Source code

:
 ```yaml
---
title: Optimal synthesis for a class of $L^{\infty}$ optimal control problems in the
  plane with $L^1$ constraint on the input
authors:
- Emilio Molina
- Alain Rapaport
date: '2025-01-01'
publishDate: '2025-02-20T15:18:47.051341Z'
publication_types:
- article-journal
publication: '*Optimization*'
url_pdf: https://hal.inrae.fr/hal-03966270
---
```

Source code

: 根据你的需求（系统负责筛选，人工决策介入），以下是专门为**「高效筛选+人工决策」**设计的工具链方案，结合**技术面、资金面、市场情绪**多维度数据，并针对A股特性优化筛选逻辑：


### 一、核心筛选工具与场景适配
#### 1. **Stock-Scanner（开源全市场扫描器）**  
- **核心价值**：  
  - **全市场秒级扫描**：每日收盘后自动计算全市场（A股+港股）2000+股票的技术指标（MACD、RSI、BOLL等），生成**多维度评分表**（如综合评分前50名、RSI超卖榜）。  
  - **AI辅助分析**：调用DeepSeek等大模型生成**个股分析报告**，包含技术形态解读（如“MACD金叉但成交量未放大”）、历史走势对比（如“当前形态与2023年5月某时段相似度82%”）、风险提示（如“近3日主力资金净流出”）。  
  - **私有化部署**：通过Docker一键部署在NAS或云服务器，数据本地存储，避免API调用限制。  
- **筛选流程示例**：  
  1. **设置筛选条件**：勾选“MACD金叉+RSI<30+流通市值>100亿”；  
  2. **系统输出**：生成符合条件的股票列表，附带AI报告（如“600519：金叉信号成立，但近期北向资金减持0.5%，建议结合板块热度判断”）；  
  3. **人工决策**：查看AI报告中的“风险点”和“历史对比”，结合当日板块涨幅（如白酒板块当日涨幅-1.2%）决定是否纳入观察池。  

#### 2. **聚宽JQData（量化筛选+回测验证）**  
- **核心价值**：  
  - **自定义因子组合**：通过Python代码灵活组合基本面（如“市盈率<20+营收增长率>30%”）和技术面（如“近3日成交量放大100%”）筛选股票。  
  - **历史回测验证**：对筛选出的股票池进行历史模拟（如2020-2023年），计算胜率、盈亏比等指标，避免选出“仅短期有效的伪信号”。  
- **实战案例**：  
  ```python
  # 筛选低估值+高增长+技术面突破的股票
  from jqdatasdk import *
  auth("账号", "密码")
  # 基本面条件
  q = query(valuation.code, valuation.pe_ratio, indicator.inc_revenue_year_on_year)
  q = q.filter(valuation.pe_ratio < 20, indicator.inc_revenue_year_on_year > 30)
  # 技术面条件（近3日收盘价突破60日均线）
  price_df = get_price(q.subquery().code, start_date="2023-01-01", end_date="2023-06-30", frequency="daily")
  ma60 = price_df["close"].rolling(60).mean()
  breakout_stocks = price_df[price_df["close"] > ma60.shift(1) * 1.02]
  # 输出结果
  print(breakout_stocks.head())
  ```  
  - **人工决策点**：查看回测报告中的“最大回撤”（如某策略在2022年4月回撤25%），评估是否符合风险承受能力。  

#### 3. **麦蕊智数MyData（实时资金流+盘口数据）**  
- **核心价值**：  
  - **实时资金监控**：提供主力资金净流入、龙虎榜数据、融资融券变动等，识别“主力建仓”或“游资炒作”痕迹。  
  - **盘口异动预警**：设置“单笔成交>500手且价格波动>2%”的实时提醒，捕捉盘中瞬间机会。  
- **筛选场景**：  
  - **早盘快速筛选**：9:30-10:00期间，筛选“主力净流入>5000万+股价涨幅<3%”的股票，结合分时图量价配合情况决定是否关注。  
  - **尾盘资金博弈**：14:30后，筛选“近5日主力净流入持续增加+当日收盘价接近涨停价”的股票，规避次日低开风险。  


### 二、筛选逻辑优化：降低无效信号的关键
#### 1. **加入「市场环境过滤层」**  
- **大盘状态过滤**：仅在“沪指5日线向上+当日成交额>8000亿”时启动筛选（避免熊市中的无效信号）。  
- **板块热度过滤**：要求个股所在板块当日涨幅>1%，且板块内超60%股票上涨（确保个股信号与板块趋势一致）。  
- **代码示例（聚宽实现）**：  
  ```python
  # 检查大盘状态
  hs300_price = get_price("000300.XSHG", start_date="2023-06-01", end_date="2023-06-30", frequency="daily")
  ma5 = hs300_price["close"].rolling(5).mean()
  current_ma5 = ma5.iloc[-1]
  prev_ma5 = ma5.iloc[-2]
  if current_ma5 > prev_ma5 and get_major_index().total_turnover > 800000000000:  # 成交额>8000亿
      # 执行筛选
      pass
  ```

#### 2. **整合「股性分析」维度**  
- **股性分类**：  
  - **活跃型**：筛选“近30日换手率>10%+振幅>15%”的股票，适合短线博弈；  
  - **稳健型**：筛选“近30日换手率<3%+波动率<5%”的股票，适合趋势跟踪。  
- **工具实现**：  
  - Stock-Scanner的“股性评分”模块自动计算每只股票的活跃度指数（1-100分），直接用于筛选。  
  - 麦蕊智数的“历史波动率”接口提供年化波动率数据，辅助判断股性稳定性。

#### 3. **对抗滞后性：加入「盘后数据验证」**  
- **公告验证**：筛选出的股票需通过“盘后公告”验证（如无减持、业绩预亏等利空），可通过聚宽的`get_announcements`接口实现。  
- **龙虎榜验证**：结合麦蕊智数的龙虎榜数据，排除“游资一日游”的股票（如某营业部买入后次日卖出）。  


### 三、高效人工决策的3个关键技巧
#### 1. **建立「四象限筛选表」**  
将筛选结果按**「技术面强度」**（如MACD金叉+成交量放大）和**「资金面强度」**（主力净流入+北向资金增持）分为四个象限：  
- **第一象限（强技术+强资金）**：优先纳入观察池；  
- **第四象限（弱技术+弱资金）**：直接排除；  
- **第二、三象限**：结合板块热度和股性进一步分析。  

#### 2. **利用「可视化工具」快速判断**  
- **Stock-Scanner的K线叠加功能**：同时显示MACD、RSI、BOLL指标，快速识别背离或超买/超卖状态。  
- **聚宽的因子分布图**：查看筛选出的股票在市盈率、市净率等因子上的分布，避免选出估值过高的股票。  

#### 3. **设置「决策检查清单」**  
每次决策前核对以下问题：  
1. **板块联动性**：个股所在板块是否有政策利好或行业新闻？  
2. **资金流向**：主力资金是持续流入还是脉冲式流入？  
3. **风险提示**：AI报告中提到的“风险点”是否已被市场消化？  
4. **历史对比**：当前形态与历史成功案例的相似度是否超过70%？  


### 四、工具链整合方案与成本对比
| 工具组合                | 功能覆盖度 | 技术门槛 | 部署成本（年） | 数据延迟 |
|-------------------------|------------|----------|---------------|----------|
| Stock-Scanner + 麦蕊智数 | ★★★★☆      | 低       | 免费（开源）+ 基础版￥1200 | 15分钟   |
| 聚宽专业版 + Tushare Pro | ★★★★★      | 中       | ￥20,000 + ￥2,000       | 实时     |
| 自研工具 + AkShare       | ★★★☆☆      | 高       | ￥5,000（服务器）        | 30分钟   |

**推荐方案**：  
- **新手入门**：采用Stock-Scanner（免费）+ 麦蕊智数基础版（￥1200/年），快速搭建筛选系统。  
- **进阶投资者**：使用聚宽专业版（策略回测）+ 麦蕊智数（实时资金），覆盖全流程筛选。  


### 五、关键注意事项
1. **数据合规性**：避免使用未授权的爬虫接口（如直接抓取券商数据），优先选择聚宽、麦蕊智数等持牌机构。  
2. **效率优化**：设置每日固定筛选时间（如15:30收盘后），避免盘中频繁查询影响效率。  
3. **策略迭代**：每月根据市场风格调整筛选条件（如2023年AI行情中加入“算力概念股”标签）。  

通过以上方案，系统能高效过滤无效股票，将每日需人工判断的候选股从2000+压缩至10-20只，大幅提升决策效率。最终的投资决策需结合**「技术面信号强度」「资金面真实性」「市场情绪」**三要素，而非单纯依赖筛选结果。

━━━━━━━━━━━━━━━━

## TASK DIRECTIONS
Look back at the entries above and repeat, unchanged, every line from the line holding "- **第四象限（弱技术+弱资金）**：直接排除；" through the line holding "1. **数据合规性**：避".

## RESPONSE AREA
- **第四象限（弱技术+弱资金）**：直接排除；  
- **第二、三象限**：结合板块热度和股性进一步分析。  

#### 2. **利用「可视化工具」快速判断**  
- **Stock-Scanner的K线叠加功能**：同时显示MACD、RSI、BOLL指标，快速识别背离或超买/超卖状态。  
- **聚宽的因子分布图**：查看筛选出的股票在市盈率、市净率等因子上的分布，避免选出估值过高的股票。  

#### 3. **设置「决策检查清单」**  
每次决策前核对以下问题：  
1. **板块联动性**：个股所在板块是否有政策利好或行业新闻？  
2. **资金流向**：主力资金是持续流入还是脉冲式流入？  
3. **风险提示**：AI报告中提到的“风险点”是否已被市场消化？  
4. **历史对比**：当前形态与历史成功案例的相似度是否超过70%？  


### 四、工具链整合方案与成本对比
| 工具组合                | 功能覆盖度 | 技术门槛 | 部署成本（年） | 数据延迟 |
|-------------------------|------------|----------|---------------|----------|
| Stock-Scanner + 麦蕊智数 | ★★★★☆      | 低       | 免费（开源）+ 基础版￥1200 | 15分钟   |
| 聚宽专业版 + Tushare Pro | ★★★★★      | 中       | ￥20,000 + ￥2,000       | 实时     |
| 自研工具 + AkShare       | ★★★☆☆      | 高       | ￥5,000（服务器）        | 30分钟   |

**推荐方案**：  
- **新手入门**：采用Stock-Scanner（免费）+ 麦蕊智数基础版（￥1200/年），快速搭建筛选系统。  
- **进阶投资者**：使用聚宽专业版（策略回测）+ 麦蕊智数（实时资金），覆盖全流程筛选。  


### 五、关键注意事项
1. **数据合规性**：避免使用未授权的爬虫接口（如直接抓取券商数据），优先选择聚宽、麦蕊智数等持牌机构。  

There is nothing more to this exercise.